INSTRUCTIONS FOR THE TASK
Locate the word "atieh" in the entries below, then gather every line that holds it.

Stored data
┌──

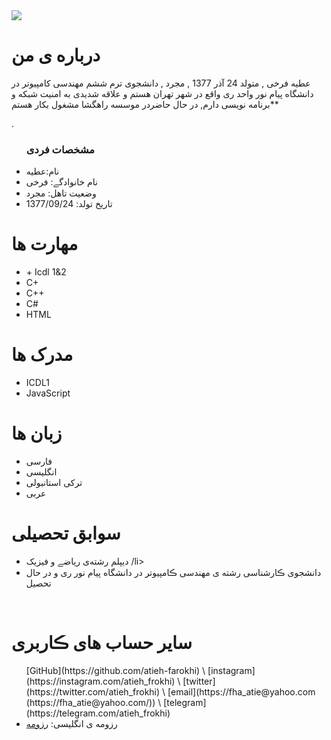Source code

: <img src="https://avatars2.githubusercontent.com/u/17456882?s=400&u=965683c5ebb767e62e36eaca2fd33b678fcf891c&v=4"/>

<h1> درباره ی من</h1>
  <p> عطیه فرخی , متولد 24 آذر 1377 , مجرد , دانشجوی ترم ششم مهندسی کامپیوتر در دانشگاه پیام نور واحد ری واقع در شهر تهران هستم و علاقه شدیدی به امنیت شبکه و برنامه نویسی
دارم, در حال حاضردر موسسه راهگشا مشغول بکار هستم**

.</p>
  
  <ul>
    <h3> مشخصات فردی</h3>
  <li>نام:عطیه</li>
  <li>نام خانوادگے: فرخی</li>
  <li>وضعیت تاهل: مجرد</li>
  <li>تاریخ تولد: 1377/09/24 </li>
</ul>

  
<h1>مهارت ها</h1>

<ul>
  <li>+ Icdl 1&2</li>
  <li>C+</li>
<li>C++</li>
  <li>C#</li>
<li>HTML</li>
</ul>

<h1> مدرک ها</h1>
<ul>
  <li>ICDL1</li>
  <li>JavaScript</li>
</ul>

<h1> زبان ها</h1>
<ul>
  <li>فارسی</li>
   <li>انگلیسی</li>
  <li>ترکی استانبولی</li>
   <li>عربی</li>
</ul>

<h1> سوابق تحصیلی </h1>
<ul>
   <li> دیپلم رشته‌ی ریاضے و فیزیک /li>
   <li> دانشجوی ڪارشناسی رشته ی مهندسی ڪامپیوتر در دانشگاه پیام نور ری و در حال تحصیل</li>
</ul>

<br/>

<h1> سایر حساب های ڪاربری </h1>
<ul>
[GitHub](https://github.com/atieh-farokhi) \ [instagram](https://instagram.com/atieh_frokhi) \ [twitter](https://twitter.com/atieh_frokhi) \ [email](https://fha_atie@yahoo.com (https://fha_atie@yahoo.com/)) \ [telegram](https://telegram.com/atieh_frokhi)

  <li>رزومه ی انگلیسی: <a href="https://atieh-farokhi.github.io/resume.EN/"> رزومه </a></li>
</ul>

└──
┌──

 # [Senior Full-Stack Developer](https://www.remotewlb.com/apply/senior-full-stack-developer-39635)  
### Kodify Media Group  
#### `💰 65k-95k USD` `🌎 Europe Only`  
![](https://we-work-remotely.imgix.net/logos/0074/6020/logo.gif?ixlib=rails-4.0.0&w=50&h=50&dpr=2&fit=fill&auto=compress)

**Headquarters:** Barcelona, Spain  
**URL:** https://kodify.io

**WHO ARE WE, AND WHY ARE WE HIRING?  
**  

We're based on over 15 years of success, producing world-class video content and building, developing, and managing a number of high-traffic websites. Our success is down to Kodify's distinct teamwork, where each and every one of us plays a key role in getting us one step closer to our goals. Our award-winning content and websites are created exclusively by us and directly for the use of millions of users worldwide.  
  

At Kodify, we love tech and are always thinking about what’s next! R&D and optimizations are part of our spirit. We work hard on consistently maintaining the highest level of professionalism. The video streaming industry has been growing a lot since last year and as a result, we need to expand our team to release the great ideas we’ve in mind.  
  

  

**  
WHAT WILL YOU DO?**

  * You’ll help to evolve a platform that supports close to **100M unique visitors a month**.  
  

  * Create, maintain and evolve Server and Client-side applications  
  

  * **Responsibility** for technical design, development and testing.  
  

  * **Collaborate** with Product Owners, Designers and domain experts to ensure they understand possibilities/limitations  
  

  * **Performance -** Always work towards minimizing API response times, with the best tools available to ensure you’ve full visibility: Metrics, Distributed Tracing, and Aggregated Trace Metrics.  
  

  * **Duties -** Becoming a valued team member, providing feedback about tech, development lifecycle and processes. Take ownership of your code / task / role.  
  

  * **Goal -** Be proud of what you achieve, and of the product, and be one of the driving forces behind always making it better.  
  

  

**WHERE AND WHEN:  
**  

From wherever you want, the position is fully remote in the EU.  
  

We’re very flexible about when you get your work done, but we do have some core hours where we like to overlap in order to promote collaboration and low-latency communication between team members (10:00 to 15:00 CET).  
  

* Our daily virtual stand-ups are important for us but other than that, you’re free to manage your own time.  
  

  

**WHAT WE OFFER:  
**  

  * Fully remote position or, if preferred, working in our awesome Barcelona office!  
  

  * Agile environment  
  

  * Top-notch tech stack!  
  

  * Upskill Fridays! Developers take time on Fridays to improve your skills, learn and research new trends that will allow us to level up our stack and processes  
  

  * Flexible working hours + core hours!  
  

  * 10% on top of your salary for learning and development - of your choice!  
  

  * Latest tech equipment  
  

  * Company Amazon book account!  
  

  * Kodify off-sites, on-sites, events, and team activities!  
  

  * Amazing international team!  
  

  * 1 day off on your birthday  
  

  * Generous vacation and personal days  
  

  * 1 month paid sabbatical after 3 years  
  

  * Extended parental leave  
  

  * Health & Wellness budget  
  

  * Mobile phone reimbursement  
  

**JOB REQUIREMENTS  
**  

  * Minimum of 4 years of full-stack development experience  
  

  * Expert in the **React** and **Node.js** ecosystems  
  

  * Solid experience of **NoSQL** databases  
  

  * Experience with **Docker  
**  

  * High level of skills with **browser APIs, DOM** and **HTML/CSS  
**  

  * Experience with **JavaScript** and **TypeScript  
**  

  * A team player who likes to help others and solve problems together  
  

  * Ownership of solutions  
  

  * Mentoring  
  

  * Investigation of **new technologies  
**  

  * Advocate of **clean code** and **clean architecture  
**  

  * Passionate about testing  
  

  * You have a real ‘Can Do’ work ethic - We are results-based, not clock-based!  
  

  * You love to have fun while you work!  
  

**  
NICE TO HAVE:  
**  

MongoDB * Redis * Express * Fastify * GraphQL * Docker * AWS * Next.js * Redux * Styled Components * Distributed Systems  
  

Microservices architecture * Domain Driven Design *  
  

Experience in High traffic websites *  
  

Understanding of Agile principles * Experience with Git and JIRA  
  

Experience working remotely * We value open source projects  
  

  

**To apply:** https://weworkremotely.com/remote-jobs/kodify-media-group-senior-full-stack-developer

└──

REPLY
[GitHub](https://github.com/atieh-farokhi) \ [instagram](https://instagram.com/atieh_frokhi) \ [twitter](https://twitter.com/atieh_frokhi) \ [email](https://fha_atie@yahoo.com (https://fha_atie@yahoo.com/)) \ [telegram](https://telegram.com/atieh_frokhi)
  <li>رزومه ی انگلیسی: <a href="https://atieh-farokhi.github.io/resume.EN/"> رزومه </a></li>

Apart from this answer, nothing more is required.